++++ DATA PROVIDED ++++

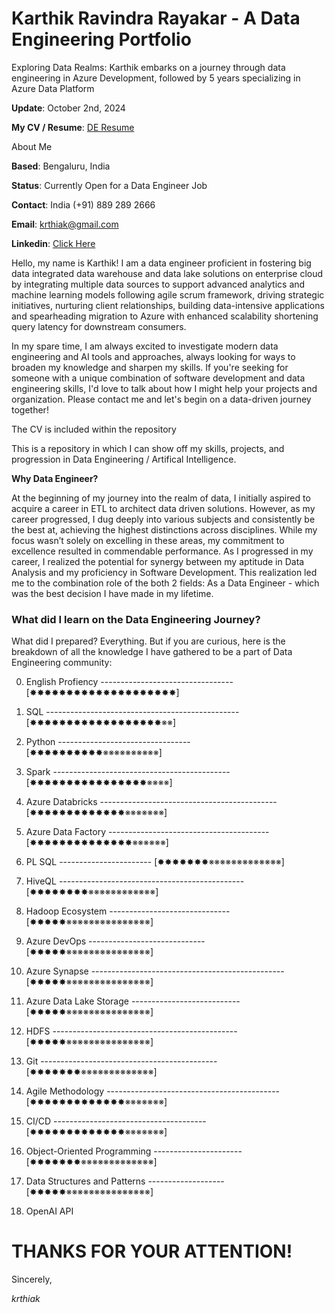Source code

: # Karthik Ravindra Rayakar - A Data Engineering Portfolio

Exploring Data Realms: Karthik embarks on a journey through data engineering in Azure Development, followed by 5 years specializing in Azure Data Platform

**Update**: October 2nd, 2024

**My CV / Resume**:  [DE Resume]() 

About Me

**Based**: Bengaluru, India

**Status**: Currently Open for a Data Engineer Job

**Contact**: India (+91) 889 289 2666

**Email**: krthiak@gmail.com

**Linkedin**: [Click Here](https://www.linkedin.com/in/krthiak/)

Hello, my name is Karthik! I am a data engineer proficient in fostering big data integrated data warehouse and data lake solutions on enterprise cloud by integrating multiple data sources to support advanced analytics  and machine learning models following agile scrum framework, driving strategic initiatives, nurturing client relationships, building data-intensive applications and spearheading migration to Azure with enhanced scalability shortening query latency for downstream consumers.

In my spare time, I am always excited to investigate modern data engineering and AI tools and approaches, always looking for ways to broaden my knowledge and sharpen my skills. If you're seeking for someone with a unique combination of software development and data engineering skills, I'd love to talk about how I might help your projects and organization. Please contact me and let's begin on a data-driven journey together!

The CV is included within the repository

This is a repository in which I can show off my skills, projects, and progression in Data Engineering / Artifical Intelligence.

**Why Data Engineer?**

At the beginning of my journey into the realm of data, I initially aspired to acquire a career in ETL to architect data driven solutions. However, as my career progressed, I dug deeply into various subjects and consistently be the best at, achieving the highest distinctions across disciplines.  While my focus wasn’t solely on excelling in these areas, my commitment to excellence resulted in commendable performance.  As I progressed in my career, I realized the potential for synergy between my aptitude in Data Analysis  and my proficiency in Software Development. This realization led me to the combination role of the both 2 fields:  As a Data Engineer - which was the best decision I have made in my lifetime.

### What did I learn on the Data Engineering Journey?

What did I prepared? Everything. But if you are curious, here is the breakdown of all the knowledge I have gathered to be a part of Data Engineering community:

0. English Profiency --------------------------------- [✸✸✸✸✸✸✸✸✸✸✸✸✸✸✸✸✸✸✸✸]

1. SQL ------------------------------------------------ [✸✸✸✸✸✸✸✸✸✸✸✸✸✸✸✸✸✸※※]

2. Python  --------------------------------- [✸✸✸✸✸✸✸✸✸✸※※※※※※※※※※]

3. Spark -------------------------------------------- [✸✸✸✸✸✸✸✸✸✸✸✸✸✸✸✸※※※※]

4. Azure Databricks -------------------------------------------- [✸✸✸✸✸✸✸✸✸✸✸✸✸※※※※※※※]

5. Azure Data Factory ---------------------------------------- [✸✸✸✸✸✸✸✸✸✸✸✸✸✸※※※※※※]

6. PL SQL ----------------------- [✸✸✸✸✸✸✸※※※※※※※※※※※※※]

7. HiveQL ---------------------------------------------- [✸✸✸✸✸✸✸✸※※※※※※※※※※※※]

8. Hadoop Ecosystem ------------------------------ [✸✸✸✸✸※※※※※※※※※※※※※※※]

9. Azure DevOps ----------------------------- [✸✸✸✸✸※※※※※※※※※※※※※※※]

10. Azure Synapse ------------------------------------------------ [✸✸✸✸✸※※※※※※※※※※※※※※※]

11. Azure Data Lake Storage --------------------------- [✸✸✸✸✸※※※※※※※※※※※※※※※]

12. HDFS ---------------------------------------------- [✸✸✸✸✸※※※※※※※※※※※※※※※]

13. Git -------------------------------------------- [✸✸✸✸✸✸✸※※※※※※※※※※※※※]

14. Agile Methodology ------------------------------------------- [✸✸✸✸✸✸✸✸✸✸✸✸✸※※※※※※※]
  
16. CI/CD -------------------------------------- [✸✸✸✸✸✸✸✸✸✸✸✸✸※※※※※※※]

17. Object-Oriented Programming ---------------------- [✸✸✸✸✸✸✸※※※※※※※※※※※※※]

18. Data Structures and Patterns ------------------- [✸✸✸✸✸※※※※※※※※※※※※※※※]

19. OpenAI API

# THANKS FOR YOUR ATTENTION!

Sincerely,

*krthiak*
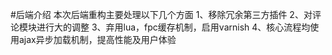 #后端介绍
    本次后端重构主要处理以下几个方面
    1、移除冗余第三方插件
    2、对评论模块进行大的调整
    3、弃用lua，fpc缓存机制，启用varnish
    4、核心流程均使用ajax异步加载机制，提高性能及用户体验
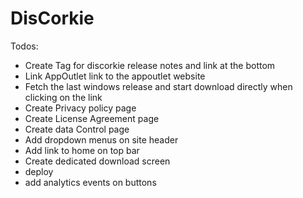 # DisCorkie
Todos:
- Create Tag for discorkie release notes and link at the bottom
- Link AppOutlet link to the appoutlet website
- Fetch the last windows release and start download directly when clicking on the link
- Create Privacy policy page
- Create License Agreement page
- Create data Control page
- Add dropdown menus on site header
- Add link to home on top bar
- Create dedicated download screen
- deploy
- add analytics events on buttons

++++
++++ DATA PROVIDED ++++

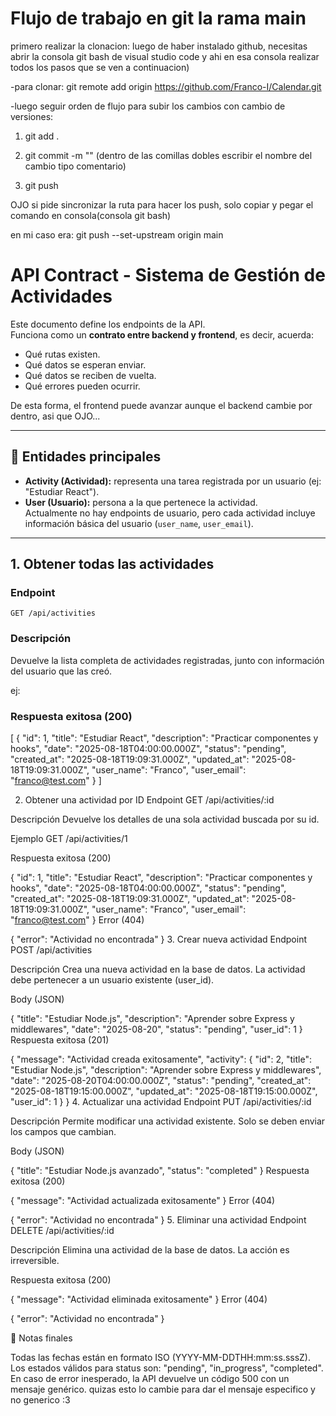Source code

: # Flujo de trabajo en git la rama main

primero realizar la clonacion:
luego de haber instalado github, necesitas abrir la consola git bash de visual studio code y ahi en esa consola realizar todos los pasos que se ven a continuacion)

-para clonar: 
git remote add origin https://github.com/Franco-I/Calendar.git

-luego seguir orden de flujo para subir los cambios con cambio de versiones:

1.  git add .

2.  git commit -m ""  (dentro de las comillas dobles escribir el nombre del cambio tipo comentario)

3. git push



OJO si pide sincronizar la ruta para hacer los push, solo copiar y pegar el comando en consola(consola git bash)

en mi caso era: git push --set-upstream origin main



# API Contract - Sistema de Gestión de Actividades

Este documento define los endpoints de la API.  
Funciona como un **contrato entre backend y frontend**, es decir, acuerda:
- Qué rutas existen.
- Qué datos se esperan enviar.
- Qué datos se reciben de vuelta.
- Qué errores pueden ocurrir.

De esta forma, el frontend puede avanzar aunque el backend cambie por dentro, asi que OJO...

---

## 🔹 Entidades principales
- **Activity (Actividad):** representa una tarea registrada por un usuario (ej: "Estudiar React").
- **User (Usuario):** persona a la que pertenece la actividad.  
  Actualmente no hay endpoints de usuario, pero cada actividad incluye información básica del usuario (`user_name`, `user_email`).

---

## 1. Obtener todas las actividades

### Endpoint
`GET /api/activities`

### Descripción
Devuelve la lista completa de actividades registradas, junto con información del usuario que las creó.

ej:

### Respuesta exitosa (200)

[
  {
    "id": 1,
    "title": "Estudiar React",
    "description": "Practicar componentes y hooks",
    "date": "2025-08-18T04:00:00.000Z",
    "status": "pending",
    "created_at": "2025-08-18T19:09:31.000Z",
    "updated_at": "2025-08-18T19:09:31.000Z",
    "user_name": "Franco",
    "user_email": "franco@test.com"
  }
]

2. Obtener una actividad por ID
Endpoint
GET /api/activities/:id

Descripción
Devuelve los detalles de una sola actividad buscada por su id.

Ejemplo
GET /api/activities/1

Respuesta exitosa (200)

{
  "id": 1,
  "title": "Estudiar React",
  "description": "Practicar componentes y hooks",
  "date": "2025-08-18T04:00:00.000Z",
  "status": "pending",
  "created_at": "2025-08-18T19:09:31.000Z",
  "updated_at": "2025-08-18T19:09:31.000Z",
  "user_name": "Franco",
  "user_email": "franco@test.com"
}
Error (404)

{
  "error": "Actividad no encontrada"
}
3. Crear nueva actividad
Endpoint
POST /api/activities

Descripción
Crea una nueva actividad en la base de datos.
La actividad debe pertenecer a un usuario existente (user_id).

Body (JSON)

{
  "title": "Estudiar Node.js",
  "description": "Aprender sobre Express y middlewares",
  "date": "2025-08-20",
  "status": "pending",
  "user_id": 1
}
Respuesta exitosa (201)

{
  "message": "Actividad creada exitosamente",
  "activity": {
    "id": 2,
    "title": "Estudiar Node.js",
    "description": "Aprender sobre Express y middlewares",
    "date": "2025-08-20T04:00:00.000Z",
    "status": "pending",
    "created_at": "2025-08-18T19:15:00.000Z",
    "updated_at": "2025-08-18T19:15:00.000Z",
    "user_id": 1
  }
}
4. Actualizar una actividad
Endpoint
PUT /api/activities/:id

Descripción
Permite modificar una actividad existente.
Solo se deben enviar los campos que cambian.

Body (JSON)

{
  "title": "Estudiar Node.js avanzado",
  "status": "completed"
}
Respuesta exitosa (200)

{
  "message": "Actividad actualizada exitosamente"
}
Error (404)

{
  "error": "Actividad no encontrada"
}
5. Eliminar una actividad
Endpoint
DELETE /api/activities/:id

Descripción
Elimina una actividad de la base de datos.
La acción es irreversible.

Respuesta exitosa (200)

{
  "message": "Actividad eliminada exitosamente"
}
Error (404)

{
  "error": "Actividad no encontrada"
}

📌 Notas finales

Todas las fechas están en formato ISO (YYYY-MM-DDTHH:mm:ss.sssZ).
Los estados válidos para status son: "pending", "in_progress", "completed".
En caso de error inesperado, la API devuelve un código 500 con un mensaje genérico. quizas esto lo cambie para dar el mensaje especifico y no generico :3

++++
++++ DATA PROVIDED ++++

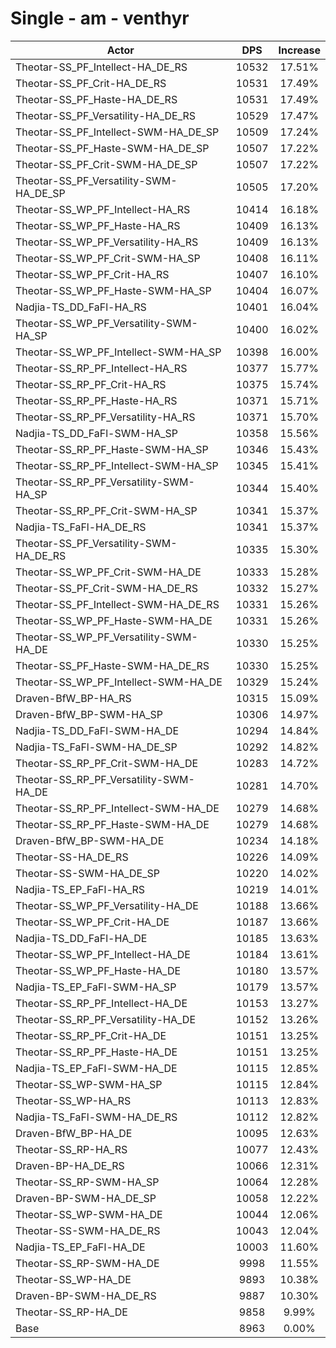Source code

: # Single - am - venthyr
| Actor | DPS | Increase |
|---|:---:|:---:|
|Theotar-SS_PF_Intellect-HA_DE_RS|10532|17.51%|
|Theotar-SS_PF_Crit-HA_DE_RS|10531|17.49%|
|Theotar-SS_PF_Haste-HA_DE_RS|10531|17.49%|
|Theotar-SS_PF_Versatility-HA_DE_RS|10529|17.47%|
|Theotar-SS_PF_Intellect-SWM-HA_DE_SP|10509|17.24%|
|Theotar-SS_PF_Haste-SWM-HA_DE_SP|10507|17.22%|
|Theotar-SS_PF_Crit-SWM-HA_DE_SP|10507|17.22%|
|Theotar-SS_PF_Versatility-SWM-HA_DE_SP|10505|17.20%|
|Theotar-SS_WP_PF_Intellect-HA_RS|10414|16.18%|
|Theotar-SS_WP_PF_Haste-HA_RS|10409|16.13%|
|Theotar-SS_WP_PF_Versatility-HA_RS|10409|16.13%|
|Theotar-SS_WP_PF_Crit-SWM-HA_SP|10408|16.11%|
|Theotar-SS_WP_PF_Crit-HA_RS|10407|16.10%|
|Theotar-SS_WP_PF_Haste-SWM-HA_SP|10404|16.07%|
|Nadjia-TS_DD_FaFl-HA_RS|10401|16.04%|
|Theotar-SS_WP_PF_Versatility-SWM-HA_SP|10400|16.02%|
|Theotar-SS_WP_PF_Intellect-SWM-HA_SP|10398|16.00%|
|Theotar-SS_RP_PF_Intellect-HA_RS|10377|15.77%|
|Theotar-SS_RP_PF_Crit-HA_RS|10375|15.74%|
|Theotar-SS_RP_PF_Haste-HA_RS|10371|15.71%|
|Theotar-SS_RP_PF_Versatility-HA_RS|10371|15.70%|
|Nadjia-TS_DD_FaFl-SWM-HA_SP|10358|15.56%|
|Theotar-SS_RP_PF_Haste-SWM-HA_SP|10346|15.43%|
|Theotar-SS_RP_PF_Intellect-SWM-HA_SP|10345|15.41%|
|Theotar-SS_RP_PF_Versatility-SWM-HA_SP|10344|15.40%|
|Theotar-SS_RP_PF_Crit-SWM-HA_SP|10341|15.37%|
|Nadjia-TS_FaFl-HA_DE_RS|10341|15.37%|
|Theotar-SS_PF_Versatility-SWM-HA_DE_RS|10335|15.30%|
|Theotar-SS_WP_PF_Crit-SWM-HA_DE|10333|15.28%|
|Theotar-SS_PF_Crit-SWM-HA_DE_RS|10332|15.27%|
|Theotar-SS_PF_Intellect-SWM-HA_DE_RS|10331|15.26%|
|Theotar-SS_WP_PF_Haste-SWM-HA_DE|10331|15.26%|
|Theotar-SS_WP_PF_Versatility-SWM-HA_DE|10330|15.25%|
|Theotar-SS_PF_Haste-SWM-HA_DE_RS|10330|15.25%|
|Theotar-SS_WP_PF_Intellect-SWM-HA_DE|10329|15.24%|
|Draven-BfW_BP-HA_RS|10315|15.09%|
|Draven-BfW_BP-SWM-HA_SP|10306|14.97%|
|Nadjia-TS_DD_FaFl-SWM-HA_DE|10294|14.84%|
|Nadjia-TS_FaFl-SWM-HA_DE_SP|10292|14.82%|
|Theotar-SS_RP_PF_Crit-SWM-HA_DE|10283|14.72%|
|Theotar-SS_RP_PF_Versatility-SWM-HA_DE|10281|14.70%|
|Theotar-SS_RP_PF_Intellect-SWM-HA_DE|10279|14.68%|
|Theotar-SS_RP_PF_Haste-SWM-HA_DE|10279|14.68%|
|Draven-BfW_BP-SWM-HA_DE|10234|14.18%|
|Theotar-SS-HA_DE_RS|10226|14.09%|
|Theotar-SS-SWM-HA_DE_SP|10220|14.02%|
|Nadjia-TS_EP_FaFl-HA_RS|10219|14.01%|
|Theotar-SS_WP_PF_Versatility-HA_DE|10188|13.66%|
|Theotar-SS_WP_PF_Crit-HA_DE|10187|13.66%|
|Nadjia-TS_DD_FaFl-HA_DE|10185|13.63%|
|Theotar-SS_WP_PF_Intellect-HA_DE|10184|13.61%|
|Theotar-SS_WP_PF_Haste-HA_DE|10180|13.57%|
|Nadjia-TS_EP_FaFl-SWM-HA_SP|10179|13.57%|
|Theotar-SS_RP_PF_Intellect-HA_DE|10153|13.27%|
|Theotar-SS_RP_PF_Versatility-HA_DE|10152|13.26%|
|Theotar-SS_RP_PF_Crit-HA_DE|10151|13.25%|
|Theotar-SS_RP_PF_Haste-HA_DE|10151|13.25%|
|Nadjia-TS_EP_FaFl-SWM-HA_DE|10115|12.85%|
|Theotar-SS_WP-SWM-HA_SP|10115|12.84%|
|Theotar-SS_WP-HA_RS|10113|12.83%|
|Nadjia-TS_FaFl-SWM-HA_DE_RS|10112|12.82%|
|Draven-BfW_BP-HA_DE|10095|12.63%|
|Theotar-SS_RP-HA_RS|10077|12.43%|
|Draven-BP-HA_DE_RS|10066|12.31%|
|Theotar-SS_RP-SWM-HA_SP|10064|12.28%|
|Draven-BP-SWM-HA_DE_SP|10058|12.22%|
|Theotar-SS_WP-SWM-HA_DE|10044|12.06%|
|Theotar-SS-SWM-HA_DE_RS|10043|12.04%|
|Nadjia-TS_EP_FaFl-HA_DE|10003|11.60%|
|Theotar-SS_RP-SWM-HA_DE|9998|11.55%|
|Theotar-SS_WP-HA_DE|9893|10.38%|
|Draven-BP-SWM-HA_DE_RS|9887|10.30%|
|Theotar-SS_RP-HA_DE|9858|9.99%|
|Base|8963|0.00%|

++++

WHAT THE EXERCISE ASKS –
Using the records above, restate word for word the lines from the one with "la rama main" through the one with "Este documento define", both included.

ANSWER FOR THIS EXERCISE –
: # Flujo de trabajo en git la rama main

primero realizar la clonacion:
luego de haber instalado github, necesitas abrir la consola git bash de visual studio code y ahi en esa consola realizar todos los pasos que se ven a continuacion)

-para clonar: 
git remote add origin https://github.com/Franco-I/Calendar.git

-luego seguir orden de flujo para subir los cambios con cambio de versiones:

1.  git add .

2.  git commit -m ""  (dentro de las comillas dobles escribir el nombre del cambio tipo comentario)

3. git push



OJO si pide sincronizar la ruta para hacer los push, solo copiar y pegar el comando en consola(consola git bash)

en mi caso era: git push --set-upstream origin main



# API Contract - Sistema de Gestión de Actividades

Este documento define los endpoints de la API.  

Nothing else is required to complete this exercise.